Aceitei o convite e me deparei com alguma concordância sobre o papel da mídia, que com seu alto poder de manipulação, eleva o 8M ao seu ápice e usa as próprias mulheres para isso. Numa espécie de desagravo, às datas comemorativas em geral, e também à submissão que as mulheres aceitam ao difundirem a data, ele me diz que a bandeira pelos direitos das mulheres precisa acontecer em outro patamar e em outra narrativa.
A dor
Pronto. Bastou. Para mim que já havia vindo com muitas inquietações sobre o misto de manifestação, luta e comemoração que marcam a data, aceitei a provocação. E prometi a ele que desceria ao meu porão.
E abri a porta para a minha dor. A dor do feminino. Ancestral, invisível, e muitas vezes inútil. Porque, é uma dor feminina, interpretada por um mundo masculino. E por isso, o não tem nem nome, nem se pode descrever.
Ela circula por onde caminho, por onde trafego, por onde vivo. Algo que tem a sutileza de um sapato de pano, e o peso de uma pata de elefante. Em meu corpo, em minha alma.
Sinto quando alguém me trata como uma mulher. Mesmo quando finjo que não vejo. Mesmo quando abro um sorriso largo, para a falsidade de um gesto gentil. Que me oferece o que não preciso ter, e me nega o que é mais precioso. O direito de me ser diferente, de ser feminina.
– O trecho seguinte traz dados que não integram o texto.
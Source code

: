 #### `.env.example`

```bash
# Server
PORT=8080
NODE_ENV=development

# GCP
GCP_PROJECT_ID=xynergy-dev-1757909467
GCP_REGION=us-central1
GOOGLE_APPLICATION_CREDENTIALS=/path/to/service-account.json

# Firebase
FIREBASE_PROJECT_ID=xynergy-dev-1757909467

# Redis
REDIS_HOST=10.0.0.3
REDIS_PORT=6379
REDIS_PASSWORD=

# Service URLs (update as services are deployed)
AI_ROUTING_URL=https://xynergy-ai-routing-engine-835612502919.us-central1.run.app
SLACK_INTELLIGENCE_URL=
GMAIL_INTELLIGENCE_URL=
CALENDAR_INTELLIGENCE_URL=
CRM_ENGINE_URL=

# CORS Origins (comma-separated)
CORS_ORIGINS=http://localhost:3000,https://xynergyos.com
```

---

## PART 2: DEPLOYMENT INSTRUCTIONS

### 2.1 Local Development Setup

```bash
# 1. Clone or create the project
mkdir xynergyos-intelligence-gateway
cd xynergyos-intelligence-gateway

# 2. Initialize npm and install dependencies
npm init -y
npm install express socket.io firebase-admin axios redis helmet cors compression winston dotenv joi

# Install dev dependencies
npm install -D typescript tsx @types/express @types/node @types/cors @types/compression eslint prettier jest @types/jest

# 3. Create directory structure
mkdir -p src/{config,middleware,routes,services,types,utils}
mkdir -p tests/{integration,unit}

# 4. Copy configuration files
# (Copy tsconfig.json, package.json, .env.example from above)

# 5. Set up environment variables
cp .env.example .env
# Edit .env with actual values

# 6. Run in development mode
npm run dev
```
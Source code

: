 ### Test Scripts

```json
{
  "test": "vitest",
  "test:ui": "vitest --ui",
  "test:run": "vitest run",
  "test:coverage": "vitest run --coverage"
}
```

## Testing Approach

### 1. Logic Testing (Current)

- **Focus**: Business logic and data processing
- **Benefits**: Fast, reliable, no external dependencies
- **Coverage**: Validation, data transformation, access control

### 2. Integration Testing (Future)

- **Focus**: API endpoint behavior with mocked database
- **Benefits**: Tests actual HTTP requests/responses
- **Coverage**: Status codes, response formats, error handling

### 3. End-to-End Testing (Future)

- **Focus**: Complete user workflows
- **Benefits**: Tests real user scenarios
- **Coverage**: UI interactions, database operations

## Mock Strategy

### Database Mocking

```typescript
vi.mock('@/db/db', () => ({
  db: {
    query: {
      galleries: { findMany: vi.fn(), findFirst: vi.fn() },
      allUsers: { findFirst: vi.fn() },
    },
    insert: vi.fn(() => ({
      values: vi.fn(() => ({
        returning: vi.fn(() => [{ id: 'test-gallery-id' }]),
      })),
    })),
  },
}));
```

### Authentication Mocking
Sim, tenho olhos nas costas. Percebo quando o masculino desfaz o compromisso, retira o olhar, faz outras escolhas e define prioridades. Não precisa me dizer, eu já sei.
Não quero ouvir falar do mundo, do tempo, do dinheiro, do trabalho, dos problemas da vida, se eu só pergunto quem eu sou. E para onde o masculino caminha, senão comigo. E porque o olhar vem de cima e não do lado.
Não quero ouvir que são tolices. Que sou sensível. Sou sensível demais. E não prossiga, esclarecendo para me confundir. Não precisa me explicar, eu já sinto.
Visível e Invisível
E não dá para disfarçar. Não me adapto ao masculino, porque sou feminina. E dói demais, ocupar esse corpo e essa alma. E perceber toda a sutileza de comandos, padrões e normas criadas sob o ponto de vista masculino. O que eu sou capaz de criar e gestar é sutil demais para ser sentido e percebido por um homem. Porque sou mulher. Desde que nasci.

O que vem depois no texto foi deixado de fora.